My husband and I are not fortunate enough to have our parents nearby. As a matter of fact, they are all out of state in completely different directions from one another. Both of my brothers are also out of state. As I have matured as a mother, missing my extended family has become more and more painful. We are blessed, however, with my father's extended family here in Atlanta.
My schedule is anything but normal. Weekends, holidays, evenings, and the occasional overtime scheduled whenever. That schedule is hard enough to handle with my children and husband, much less finding time to spend with our extended GA family. So, unfortunately, time has slipped through our fingers and time spent with family has not been as abundant as I had once hoped.
I finally "had some spare time" this evening to take my grandparents dinner, who live an hour east of me. Fighting the Atlanta traffic is always a chore, and I was fairly tired when I arrived. Upon making it to the driveway, there was a police cruiser. Naturally I was instantly worried, wondering if one of my grandparents had fallen, gotten ill, or worse.

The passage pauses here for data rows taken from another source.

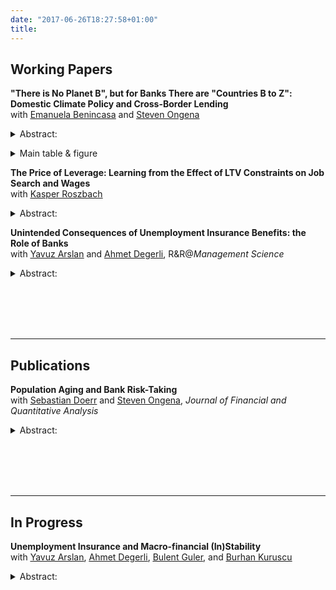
 ```yaml
---
date: "2017-06-26T18:27:58+01:00"
title: 
---
```

## Working Papers 
**"There is No Planet B", but for Banks There are "Countries B to Z": Domestic Climate Policy and Cross-Border Lending**<br>
with <u>[Emanuela Benincasa](https://emanuelabenincasa.wordpress.com/)</u> and <u>[Steven Ongena](https://sites.google.com/site/stevenongena/)</u> <a href="https://papers.ssrn.com/sol3/papers.cfm?abstract_id=4075737" target="_blank" rel="noopener noreferrer" class="ai ai-ssrn"></a><a href="https://gkabas.netlify.app/files/BenincasaKabasOngena.pdf" target="_blank" rel="noopener noreferrer" class="fa-regular fa-file-pdf" style="margin-left:0.2em; width: 28px; color: #3B5998"></a> <details><summary>Abstract: </summary>
We provide evidence that banks increase cross-border lending in response to higher climate policy stringency in their home countries. Saturating with granular set of fixed effects and including a rich set of control variables, we show that the increase in cross-border lending is not driven by loan demand and/or other bank home country characteristics. In line with banks use cross-border lending as a regulatory arbitrage tool, the increase in cross-border lending occurs only if banks' home countries have more stringent climate policy compared to their borrowers' countries. The effect is stronger for large, lowly capitalized banks with high NPL ratios and for banks with more experience in cross-border lending. Our results suggest that without a global cooperation, cross-border lending can be a channel that reduces the effectiveness of climate policies.</details>

<details><summary>Main table & figure </summary>
  <iframe src="https://raw.githubusercontent.com/gkabas/cupper-hugo-theme/blob/master/static/images/DeltaCCPI.pdf" width="500" height="600"> </iframe>
</details>

**The Price of Leverage: Learning from the Effect of LTV Constraints on Job Search and Wages**<br>
with <u>[Kasper Roszbach](https://sites.google.com/view/kasperroszbach)</u> <a href="https://papers.ssrn.com/sol3/papers.cfm?abstract_id=3835232" target="_blank" rel="noopener noreferrer" class="ai ai-ssrn"></a><a href="https://gkabas.netlify.app/files/KabasRoszbach2021.pdf" target="_blank" rel="noopener noreferrer" class="fa-regular fa-file-pdf" style="margin-left:0.2em; width: 28px; color: #3B5998"></a><details><summary>Abstract: </summary>Does households' leverage matter for their job search, matching in the labor market, and wages? To answer this question we exploit a loan-to-value ratio restriction in Norway that exogenously reduces household leverage and a sample of displaced workers who lost their jobs due to mass layoffs. We find that a reduction in leverage improves the starting wages of displaced workers. Lower leverage allows workers to prolong their unemployment duration, find jobs in higher paying firms, and switch into new occupations and industries. The positive effects are long-lasting and more pronounced for young and higher educated workers. Our results indicate that policies aimed at limiting households' leverage have the potential to substantially improve their labor market outcomes by reducing the frictions that leverage creates in the job search.</details>

**Unintended Consequences of Unemployment Insurance Benefits: the Role of Banks**<br>
with <u>[Yavuz Arslan](https://yavuzarslan.org/)</u> and <u>[Ahmet Degerli](https://sites.google.com/view/ahmetdegerli/home)</u>, R&R@<i>Management Science</i> <a href="https://papers.ssrn.com/sol3/papers.cfm?abstract_id=3280437" target="_blank" rel="noopener noreferrer" class="ai ai-ssrn"></a><details><summary>Abstract: </summary>
We use disaggregated U.S. data and a border discontinuity design to show that more generous unemployment insurance (UI) policies lower bank deposits. We test several channels that could explain this decline and find evidence consistent with households lowering their precautionary savings. Since deposits are the largest and most stable source of funding for banks, the decrease in deposits affects bank lending. Banks that raise deposits in states with generous UI policies squeeze their small business lending. Furthermore, counties that are served by these banks experience a higher unemployment rate and lower wage growth.</details>

<div class="clear"></div>
<br><br />
<br><br />
<hr class="solid">

## Publications

**Population Aging and Bank Risk-Taking**<br>
with <u>[Sebastian Doerr](https://www.bis.org/author/sebastian_doerr.htm)</u> and <u>[Steven Ongena](https://sites.google.com/site/stevenongena/)</u>, <i>Journal of Financial and Quantitative Analysis</i>  <a href="https://papers.ssrn.com/sol3/papers.cfm?abstract_id=3430184" target="_blank" rel="noopener noreferrer" class="ai ai-ssrn"></a><details><summary>Abstract: </summary>
Does population aging affect bank lending? To answer this question we exploit geographic variation in population aging across U.S. counties to provide the first evidence on its impact on bank risk-taking. We find that banks more exposed to aging counties experience deposit inflows due to seniors' higher savings rate. They consequently extend more credit, but relax lending standards: Loan-to-income ratios increase and application rejection rates decline. Exposed banks also see a sharper rise in nonperforming loans during downturns, suggesting that population aging may lead to financial instability. These results are in line with an increase in savings and a decline in investment opportunities induced by population aging.</details>

<div class="clear"></div>
<br><br />
<br><br />
<hr class="solid">

## In Progress

**Unemployment Insurance and Macro-financial (In)Stability**<br>
with <u>[Yavuz Arslan](https://yavuzarslan.org/)</u>, <u>[Ahmet Degerli](https://sites.google.com/view/ahmetdegerli/home)</u>, <u>[Bulent Guler](https://bguler.pages.iu.edu/)</u>, and <u>[Burhan Kuruscu](https://sites.google.com/site/bkuruscu/research)</u><details><summary>Abstract: </summary>
We question the predominantly held view that unemployment insurance (UI) policies automatically stabilize economic fluctuations. We argue that, while UI policies may stabilize downturns ex-post, ex-ante it amplifies the upswings. As a result, in many cases, such policies may increase the volatility. The underlying mechanism is that when UI benefits become more generous left tail income risk declines. As a result household reduce their savings and increase borrowing. In particular, we show that down payment ratios decline, mortgage credit volume, hence household leverage increases. As households demand more credit, the size of bank assets, in particular the size of mortgage portfolio increases. The weakening of balance sheet strength in return increases the vulnerability to shocks that works against the stabilization effects UI benefits. On top of these, more generous UI benefits enable consumers to increase their debt more during favorable times. As a result booms get amplified with higher UI benefits.</details>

It only took a five second conversation with the nice policeman to realize my grandma just forgot to turn off the alarm system when she opened the front door, and as most elderly are, was not quick enough to deactiveate the alarm before the police were dispatched.

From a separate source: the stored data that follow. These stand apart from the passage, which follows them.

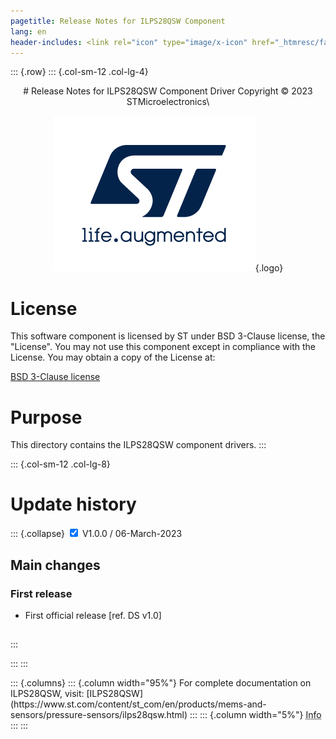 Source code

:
 ```yaml
---
pagetitle: Release Notes for ILPS28QSW Component
lang: en
header-includes: <link rel="icon" type="image/x-icon" href="_htmresc/favicon.png" />
---
```


::: {.row}
::: {.col-sm-12 .col-lg-4}

<center>
# Release Notes for ILPS28QSW Component Driver
Copyright &copy; 2023 STMicroelectronics\

[![ST logo](_htmresc/st_logo_2020.png)](https://www.st.com){.logo}
</center>

# License

This software component is licensed by ST under BSD 3-Clause license, the "License".
You may not use this component except in compliance with the License. You may obtain a copy of the License at:

[BSD 3-Clause license](https://opensource.org/licenses/BSD-3-Clause)

# Purpose

This directory contains the ILPS28QSW component drivers.
:::

::: {.col-sm-12 .col-lg-8}
# Update history

::: {.collapse}
<input type="checkbox" id="collapse-section1" checked aria-hidden="true">
<label for="collapse-section1" aria-hidden="true">V1.0.0 / 06-March-2023</label>
<div>			

## Main changes

### First release

- First official release [ref. DS v1.0]

##

</div>

:::

:::
:::

<footer class="sticky">
::: {.columns}
::: {.column width="95%"}
For complete documentation on ILPS28QSW,
visit:
[ILPS28QSW](https://www.st.com/content/st_com/en/products/mems-and-sensors/pressure-sensors/ilps28qsw.html)
:::
::: {.column width="5%"}
<abbr title="Based on template cx566953 version 2.0">Info</abbr>
:::
:::
</footer>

I lovingly put a meal together for them before starting my drive, and as I made my way to the kitchen to assemble their plates, I was struck with a certain sadness and guilt: I do not visit enough. Each and every time I visit, they seem significantly worse than the time before. All of that precious time I thought I had was not so abundant as I once thought it was. I immediately was humbled by the routine my grandparents shared: before dinner, my grandfather, wheelbound ridden, would drive himself to the restroom. Grandma would gather his and her drinks from the livingroom and put them on the dining room table by their respective places. Grandpa would drive back in the area and park himself at his part of the table. As long as I have known them, they have always eaten every meal at the table. Regardless of their handicaps, they refused to fall out of their routine. How many times have I made my family eat meals at the table? I can count on one hand. There was something so intimate, so comfortable about sitting and eating with family, even if in silence.
Staring across the table at my grandpa unable to eat made me realize that during my busy life, I was missing out on what is truly important: the beauty of children learning how to use their utincils correctly, or my husband pretending to enjoy the meal I just burnt, or even dinner with relatives I don't make enough time for anymore.
I have spent so much time over the past several years trying to balance my busy career, homelife, and personal time. Now, reflecting on the precious time my grandparents have left in this world, I wonder if I have gone about things all wrong. That maybe my priorities are not quite right. In any case, I will savor those precious moments from earlier this evening and try to live life from here on out with a new appreciation for my life. Maybe being the "supermommy" I have tried to hard to be isn't such a good thing, after all.